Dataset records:
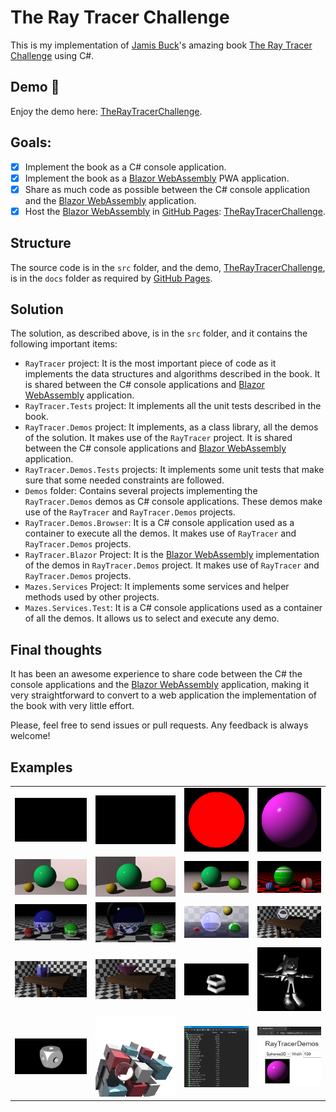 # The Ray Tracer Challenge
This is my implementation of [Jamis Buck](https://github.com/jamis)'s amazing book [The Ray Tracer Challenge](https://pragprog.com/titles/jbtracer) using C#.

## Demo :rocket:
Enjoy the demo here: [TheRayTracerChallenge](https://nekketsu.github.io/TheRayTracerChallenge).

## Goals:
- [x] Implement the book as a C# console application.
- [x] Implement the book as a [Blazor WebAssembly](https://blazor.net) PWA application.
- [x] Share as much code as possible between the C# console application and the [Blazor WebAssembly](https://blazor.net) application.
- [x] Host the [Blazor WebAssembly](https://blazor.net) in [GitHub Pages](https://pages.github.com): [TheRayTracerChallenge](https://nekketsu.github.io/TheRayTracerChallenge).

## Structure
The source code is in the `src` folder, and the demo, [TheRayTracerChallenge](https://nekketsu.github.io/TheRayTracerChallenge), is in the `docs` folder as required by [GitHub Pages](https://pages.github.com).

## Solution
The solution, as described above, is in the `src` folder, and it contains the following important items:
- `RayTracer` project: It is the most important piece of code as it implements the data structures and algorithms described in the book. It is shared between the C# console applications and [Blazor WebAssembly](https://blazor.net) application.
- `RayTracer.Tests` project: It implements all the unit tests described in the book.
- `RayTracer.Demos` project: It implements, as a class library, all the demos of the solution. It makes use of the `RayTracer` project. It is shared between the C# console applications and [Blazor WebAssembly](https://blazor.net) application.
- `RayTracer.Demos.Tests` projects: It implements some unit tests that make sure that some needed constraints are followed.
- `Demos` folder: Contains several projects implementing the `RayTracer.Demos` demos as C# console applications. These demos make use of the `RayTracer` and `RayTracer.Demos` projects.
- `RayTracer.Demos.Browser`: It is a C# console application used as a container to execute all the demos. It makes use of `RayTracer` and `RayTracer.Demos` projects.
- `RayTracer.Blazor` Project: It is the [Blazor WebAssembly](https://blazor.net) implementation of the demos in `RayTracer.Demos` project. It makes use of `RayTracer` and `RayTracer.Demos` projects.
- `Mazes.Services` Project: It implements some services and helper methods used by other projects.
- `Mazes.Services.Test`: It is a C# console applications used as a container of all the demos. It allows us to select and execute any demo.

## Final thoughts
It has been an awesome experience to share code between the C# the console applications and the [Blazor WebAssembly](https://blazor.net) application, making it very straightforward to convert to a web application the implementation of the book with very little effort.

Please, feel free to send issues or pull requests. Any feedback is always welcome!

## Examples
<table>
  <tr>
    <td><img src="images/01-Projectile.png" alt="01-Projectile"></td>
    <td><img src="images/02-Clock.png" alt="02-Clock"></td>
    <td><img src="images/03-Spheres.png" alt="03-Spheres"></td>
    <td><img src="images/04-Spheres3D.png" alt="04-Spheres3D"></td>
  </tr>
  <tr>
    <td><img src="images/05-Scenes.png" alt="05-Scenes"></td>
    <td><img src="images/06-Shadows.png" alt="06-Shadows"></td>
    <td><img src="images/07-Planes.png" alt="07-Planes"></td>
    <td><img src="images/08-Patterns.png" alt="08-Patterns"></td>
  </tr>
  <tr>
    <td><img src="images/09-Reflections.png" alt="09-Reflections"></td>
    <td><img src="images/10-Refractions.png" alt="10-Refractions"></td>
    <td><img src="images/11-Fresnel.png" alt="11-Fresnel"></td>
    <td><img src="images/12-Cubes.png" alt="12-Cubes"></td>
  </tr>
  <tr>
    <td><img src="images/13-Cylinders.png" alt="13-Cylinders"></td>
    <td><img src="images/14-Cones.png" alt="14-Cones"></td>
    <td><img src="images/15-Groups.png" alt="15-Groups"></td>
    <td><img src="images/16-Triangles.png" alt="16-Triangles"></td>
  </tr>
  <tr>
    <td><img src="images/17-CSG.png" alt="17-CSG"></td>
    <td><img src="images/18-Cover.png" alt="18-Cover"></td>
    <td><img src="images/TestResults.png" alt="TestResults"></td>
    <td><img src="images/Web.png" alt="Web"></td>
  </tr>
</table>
...
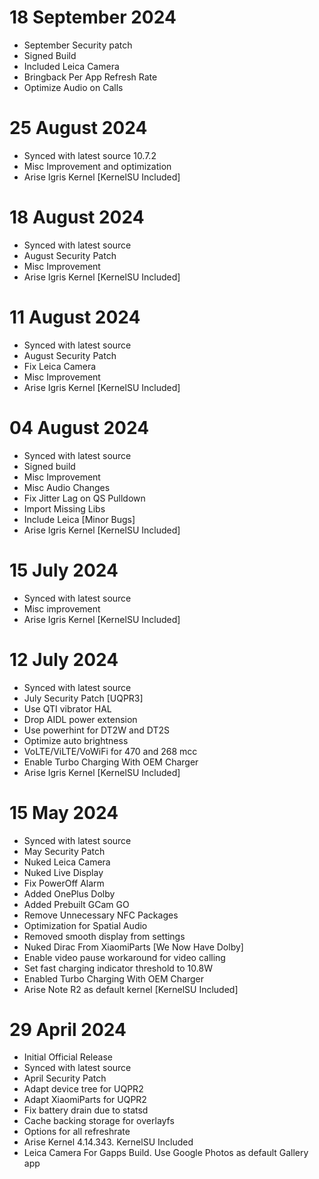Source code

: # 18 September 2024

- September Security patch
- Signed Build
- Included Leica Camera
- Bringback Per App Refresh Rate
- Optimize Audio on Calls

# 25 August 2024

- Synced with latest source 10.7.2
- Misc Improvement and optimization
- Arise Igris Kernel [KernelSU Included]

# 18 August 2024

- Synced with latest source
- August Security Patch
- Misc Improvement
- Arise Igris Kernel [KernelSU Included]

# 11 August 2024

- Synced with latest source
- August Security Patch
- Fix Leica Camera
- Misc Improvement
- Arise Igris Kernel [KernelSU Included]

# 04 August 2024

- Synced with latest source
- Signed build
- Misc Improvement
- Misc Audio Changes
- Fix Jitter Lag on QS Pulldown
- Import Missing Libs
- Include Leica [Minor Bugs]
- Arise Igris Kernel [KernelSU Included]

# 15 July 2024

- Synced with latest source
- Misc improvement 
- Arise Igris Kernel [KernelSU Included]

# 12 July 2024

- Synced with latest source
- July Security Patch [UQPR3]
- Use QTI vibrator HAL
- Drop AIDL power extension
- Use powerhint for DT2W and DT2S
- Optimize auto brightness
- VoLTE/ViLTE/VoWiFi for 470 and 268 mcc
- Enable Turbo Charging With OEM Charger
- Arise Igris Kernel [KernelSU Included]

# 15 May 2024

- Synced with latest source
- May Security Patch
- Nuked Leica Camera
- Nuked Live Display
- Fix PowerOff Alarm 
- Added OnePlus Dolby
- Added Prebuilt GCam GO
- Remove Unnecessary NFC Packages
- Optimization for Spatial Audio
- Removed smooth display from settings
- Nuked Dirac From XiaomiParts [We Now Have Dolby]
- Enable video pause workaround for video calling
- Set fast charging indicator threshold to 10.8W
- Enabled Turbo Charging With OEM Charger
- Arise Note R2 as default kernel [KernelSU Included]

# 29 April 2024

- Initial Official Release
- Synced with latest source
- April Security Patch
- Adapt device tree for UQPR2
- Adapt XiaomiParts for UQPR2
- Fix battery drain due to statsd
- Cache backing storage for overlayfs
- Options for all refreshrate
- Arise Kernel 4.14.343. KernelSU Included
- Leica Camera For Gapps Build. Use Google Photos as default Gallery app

ASSIGNMENT: Look through the entries above and report each line where the string "Mazes" occurs.

ANSWER AREA:
- `Mazes.Services` Project: It implements some services and helper methods used by other projects.
- `Mazes.Services.Test`: It is a C# console applications used as a container of all the demos. It allows us to select and execute any demo.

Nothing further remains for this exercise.